Behar's approach means the Sayl – named in reference to the sail-type look of the chair's back, with the spelling a nod to the shape of its support strut – is not only especially comfortable, but 30 per cent lighter than previous chairs from its maker and a third of the price (at £350), allowing the company to reach what it hopes will be a wider customer base, especially the growing number of people who have home offices. As Bret Recor, Behar's technical director, notes: "It needed to be a radical use of technology to make the idea of a mass-market chair of this standard genuinely affordable. The famous plywood chair that Herman Miller developed for Eames was meant to be a chair for everyone. And if they were around today they'd be freaking out at what it sells for."

Not to dismiss the aesthetics, the Sayl is also one of the most stylishly arresting chairs anyone is likely to plant their rear on nine to five, especially since the webbing can be made in any colour and the science is on show. It is the iMac of the chair world.

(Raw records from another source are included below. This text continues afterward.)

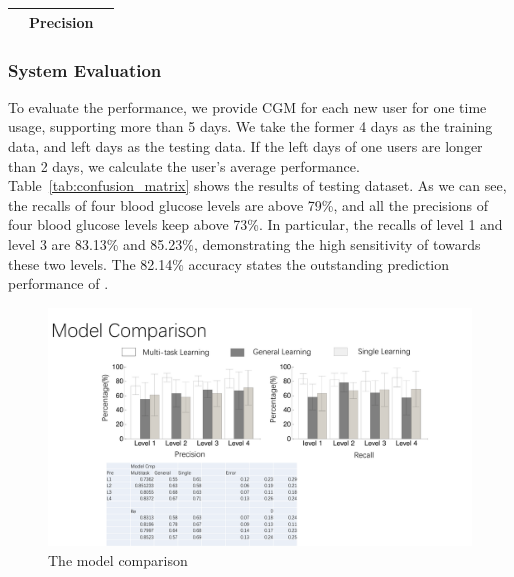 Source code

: \begin{table}[]
\begin{tabular}{|c|c|c|c|c|l|l|}
\multicolumn{1}{|l|}{}                                                           & \multicolumn{4}{c|}{\textbf{Precision}}                                                                                 & \multicolumn{2}{l|}{}                                                                             \\ \hline
\end{tabular}
\end{table}



\subsubsection{System Evaluation}

To evaluate the \sysname performance, we provide CGM for each new user for one time usage, supporting more than 5 days. We take the former 4 days as the training data, and left days as the testing data. If the left days of one users are longer than 2 days, we calculate the user's average performance. Table~\ref{tab:confusion_matrix} shows the results of testing dataset. As we can see,  the recalls of four blood glucose levels are above 79\%, and all the precisions of four blood glucose levels keep above 73\%. In particular, the recalls of level 1 and level 3 are 83.13\% and 85.23\%, demonstrating the high sensitivity of \sysname towards these two levels. The 82.14\% accuracy states the outstanding prediction performance of \sysname.



\begin{figure}[!t]
\centering
\includegraphics[width=0.9\columnwidth]{./img/CMP_Models.pdf}
\caption{The model comparison}
\label{fig:cmp_model}
\end{figure}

The big companies in this market are good at taking what they know and improving on it, but historically they're not good at taking new technology and applying it to new ideas," explains Jack Schreur, Herman Miller's head of seating. "With this we started at the chemical science level to look for a substance that gave the right combination of strength and flexibility. Our engineers told us they could get there but weren't sure how long it would take. It was, they said, like playing 3D chess: you tweak one tension and it changes three others you didn't want to change.

"Obviously there's a limit as to how long we can commit a team that size to looking. We were lucky. And, of course, whereas we might develop such a technology, put it in a chair and cover it with some surface material, it takes an Yves to say, 'Why not just make it the surface?' just as it can take an outsider to see that applying a bridge structure to a chair makes sense – after all, a suspension bridge supports, it looks great and it's a recognised form."

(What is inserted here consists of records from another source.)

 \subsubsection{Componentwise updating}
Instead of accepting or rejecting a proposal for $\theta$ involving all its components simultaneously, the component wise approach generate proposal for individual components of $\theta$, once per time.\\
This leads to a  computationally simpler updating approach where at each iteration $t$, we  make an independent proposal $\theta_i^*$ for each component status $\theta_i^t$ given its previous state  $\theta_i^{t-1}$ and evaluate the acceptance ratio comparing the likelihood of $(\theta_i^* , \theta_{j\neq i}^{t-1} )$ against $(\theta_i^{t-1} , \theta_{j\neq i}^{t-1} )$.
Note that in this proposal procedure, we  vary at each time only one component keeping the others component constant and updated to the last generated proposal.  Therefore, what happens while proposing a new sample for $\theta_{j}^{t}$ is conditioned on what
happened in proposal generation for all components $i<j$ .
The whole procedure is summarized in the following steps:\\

As well as already breaking the company records for advance orders, the Sayl is a timely chair, its stripped-down approach touching on the vital need for more sustainable design (it will also be manufactured in three continents, to minimise the carbon footprint of transportation) and, although the project was launched before the recession, its lower price now looks rather prescient. But Behar argues that his design also works symbolically.

"A new chair isn't just technologically innovative but has to also reflect the ethos of work in the times it's made," he argues. "Work today is very different to how it was even just a few years ago. The time was when an office chair was a statement of status – the higher up the chain you were, the bigger and more padded your chair and the higher its back. We expect more transparency and more horizontality in the workplace now, and the office chair needs to express that.

"People tend to be unknowing experts in chairs – they respond intuitively and immediately to one every time they sit on it," Behar adds. "But people also need to understand what a chair design stands for, and how technological its design can be. Sayl is a stepping stone and we can expect even more technologically-advanced chairs that are even more responsive, visually lighter, simpler still. They will really astound – and when people realise the technology that goes into a chair like the Sayl they already tend to fall off the one they're sat on."